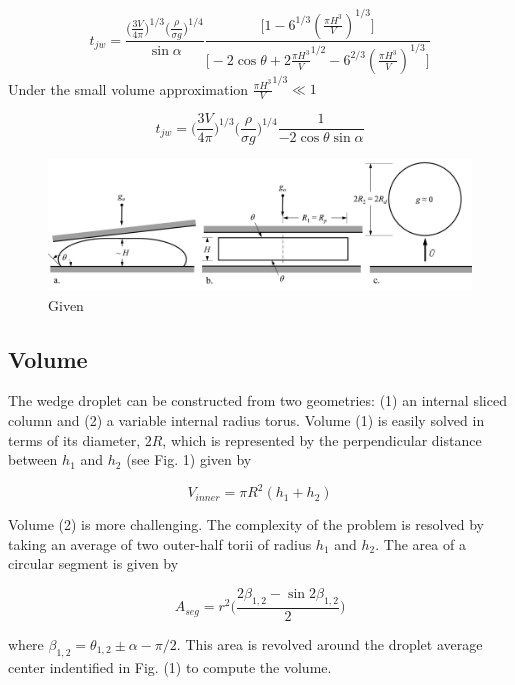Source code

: \documentclass{article}
\begin{document}
\begin{equation}
t_{jw} = \frac{\big(\frac{3V}{4\pi}\big)^{1/3}\big(\frac{\rho}{\sigma g}\big)^{1/4}}{\sin\alpha} \frac{\Big[1 - 6^{1/3}(\frac{\pi H^3}{V})^{1/3}\Big]}{\Big[-2\cos\theta + 2\frac{\pi H^3}{V}^{1/2}- 6^{2/3}(\frac{\pi H^3}{V})^{1/3}\Big]}
\end{equation} 
Under the small volume approximation $\frac{\pi H^3}{V}^{1/3} \ll 1$

\begin{equation}
t_{jw} = \Big(\frac{3V}{4\pi}\Big)^{1/3}\Big(\frac{\rho}{\sigma g}\Big)^{1/4}\frac{1}{-2\cos\theta\sin\alpha} 
\end{equation} 

\begin{figure}
	\centering
	\includegraphics[scale=0.13]{Figures/PuddleJump}
	\caption{Given}
\end{figure}

\subsection*{Volume} 

The wedge droplet can be constructed from two geometries: (1) an internal sliced column and (2) a variable internal radius torus. Volume (1) is easily solved in terms of its diameter, $2R$, which is represented by the perpendicular distance between $h_1$ and $h_2$ (see Fig. 1) given by

\begin{equation} 
V_{inner} = \pi R^2 (h_1 + h_2)
\end{equation}

Volume (2) is more challenging. The complexity of the problem is resolved by taking an average of two outer-half torii of radius $h_1$ and $h_2$. The area of a circular segment is given by

\begin{equation}A_{seg} = r^2 \Big( \frac{2\beta_{1,2} - \sin2 \beta_{1,2}}{2} \Big)
\end{equation}

where $\beta_{1,2} = \theta_{1,2} \pm \alpha - \pi/2$. This area is revolved around the droplet average center indentified in Fig. (1) to compute the volume.
\end{document}
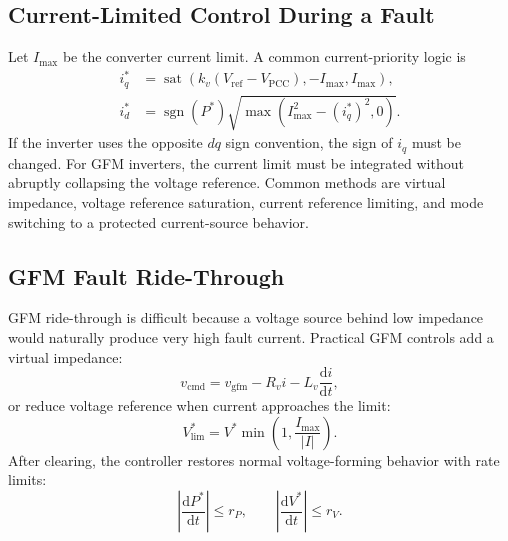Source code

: \documentclass[11pt]{article}
\newcommand{\dd}{\mathrm{d}}
\begin{document}
\subsection{Current-Limited Control During a Fault}
Let $I_{\max}$ be the converter current limit. A common current-priority logic is
\begin{align}
i_q^{*} &= \operatorname{sat}\left(k_v(V_{\mathrm{ref}}-V_{\mathrm{PCC}}),
 -I_{\max}, I_{\max}\right),\\
i_d^{*} &= \operatorname{sgn}(P^{*})
\sqrt{\max\left(I_{\max}^2-(i_q^{*})^2,0\right)}.
\end{align}
If the inverter uses the opposite $dq$ sign convention, the sign of $i_q$ must be
changed. For GFM inverters, the current limit must be integrated without abruptly
collapsing the voltage reference. Common methods are virtual impedance, voltage
reference saturation, current reference limiting, and mode switching to a
protected current-source behavior.

\subsection{GFM Fault Ride-Through}
GFM ride-through is difficult because a voltage source behind low impedance would
naturally produce very high fault current. Practical GFM controls add a virtual
impedance:
\begin{equation}
v_{\mathrm{cmd}}=v_{\mathrm{gfm}}-R_v i-L_v\frac{\dd i}{\dd t},
\end{equation}
or reduce voltage reference when current approaches the limit:
\begin{equation}
V^{*}_{\mathrm{lim}}=V^{*}\min\left(1,\frac{I_{\max}}{|I|}\right).
\end{equation}
After clearing, the controller restores normal voltage-forming behavior with
rate limits:
\begin{equation}
\left|\frac{\dd P^{*}}{\dd t}\right|\le r_P,\qquad
\left|\frac{\dd V^{*}}{\dd t}\right|\le r_V.
\end{equation}
\end{document}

§ About this task
With images omitted, output the data exactly as given.

§ Problem solution
Source code

: \documentclass{article}
\begin{document}
\begin{equation}
t_{jw} = \frac{\big(\frac{3V}{4\pi}\big)^{1/3}\big(\frac{\rho}{\sigma g}\big)^{1/4}}{\sin\alpha} \frac{\Big[1 - 6^{1/3}(\frac{\pi H^3}{V})^{1/3}\Big]}{\Big[-2\cos\theta + 2\frac{\pi H^3}{V}^{1/2}- 6^{2/3}(\frac{\pi H^3}{V})^{1/3}\Big]}
\end{equation} 
Under the small volume approximation $\frac{\pi H^3}{V}^{1/3} \ll 1$

\begin{equation}
t_{jw} = \Big(\frac{3V}{4\pi}\Big)^{1/3}\Big(\frac{\rho}{\sigma g}\Big)^{1/4}\frac{1}{-2\cos\theta\sin\alpha} 
\end{equation} 

\begin{figure}
	\centering
	\includegraphics[scale=0.13]{Figures/PuddleJump}
	\caption{Given}
\end{figure}

\subsection*{Volume} 

The wedge droplet can be constructed from two geometries: (1) an internal sliced column and (2) a variable internal radius torus. Volume (1) is easily solved in terms of its diameter, $2R$, which is represented by the perpendicular distance between $h_1$ and $h_2$ (see Fig. 1) given by

\begin{equation} 
V_{inner} = \pi R^2 (h_1 + h_2)
\end{equation}

Volume (2) is more challenging. The complexity of the problem is resolved by taking an average of two outer-half torii of radius $h_1$ and $h_2$. The area of a circular segment is given by

\begin{equation}A_{seg} = r^2 \Big( \frac{2\beta_{1,2} - \sin2 \beta_{1,2}}{2} \Big)
\end{equation}

where $\beta_{1,2} = \theta_{1,2} \pm \alpha - \pi/2$. This area is revolved around the droplet average center indentified in Fig. (1) to compute the volume.
\end{document}
Source code

: \documentclass[11pt]{article}
\newcommand{\dd}{\mathrm{d}}
\begin{document}
\subsection{Current-Limited Control During a Fault}
Let $I_{\max}$ be the converter current limit. A common current-priority logic is
\begin{align}
i_q^{*} &= \operatorname{sat}\left(k_v(V_{\mathrm{ref}}-V_{\mathrm{PCC}}),
 -I_{\max}, I_{\max}\right),\\
i_d^{*} &= \operatorname{sgn}(P^{*})
\sqrt{\max\left(I_{\max}^2-(i_q^{*})^2,0\right)}.
\end{align}
If the inverter uses the opposite $dq$ sign convention, the sign of $i_q$ must be
changed. For GFM inverters, the current limit must be integrated without abruptly
collapsing the voltage reference. Common methods are virtual impedance, voltage
reference saturation, current reference limiting, and mode switching to a
protected current-source behavior.

\subsection{GFM Fault Ride-Through}
GFM ride-through is difficult because a voltage source behind low impedance would
naturally produce very high fault current. Practical GFM controls add a virtual
impedance:
\begin{equation}
v_{\mathrm{cmd}}=v_{\mathrm{gfm}}-R_v i-L_v\frac{\dd i}{\dd t},
\end{equation}
or reduce voltage reference when current approaches the limit:
\begin{equation}
V^{*}_{\mathrm{lim}}=V^{*}\min\left(1,\frac{I_{\max}}{|I|}\right).
\end{equation}
After clearing, the controller restores normal voltage-forming behavior with
rate limits:
\begin{equation}
\left|\frac{\dd P^{*}}{\dd t}\right|\le r_P,\qquad
\left|\frac{\dd V^{*}}{\dd t}\right|\le r_V.
\end{equation}
\end{document}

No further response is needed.